Dataset records
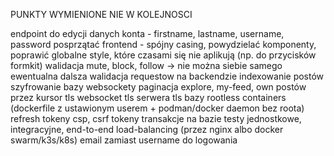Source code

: PUNKTY WYMIENIONE NIE W KOLEJNOSCI

endpoint do edycji danych konta - firstname, lastname, username, password
posprzątać frontend - spójny casing, powydzielać komponenty, poprawić globalne style, które czasami się nie aplikują (np. do przycisków formkit)
walidacja mute, block, follow -> nie można siebie samego
ewentualna dalsza walidacja requestow na backendzie
indexowanie postów
szyfrowanie bazy
websockety
paginacja explore, my-feed, own postów przez kursor
tls websocket
tls serwera
tls bazy
rootless containers (dockerfile z ustawionym userem + podman/docker daemon bez roota)
refresh tokeny
csp, csrf tokeny
transakcje na bazie
testy jednostkowe, integracyjne, end-to-end
load-balancing (przez nginx albo docker swarm/k3s/k8s)
email zamiast username do logowania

#### WORK INSTRUCTIONS:
Print exactly the lines above, between the one holding "indexowanie postów" and the one holding "testy jednostkowe, integracyjne, end-to-end", inclusive, and nothing besides.

#### WRITTEN RESPONSE:
indexowanie postów
szyfrowanie bazy
websockety
paginacja explore, my-feed, own postów przez kursor
tls websocket
tls serwera
tls bazy
rootless containers (dockerfile z ustawionym userem + podman/docker daemon bez roota)
refresh tokeny
csp, csrf tokeny
transakcje na bazie
testy jednostkowe, integracyjne, end-to-end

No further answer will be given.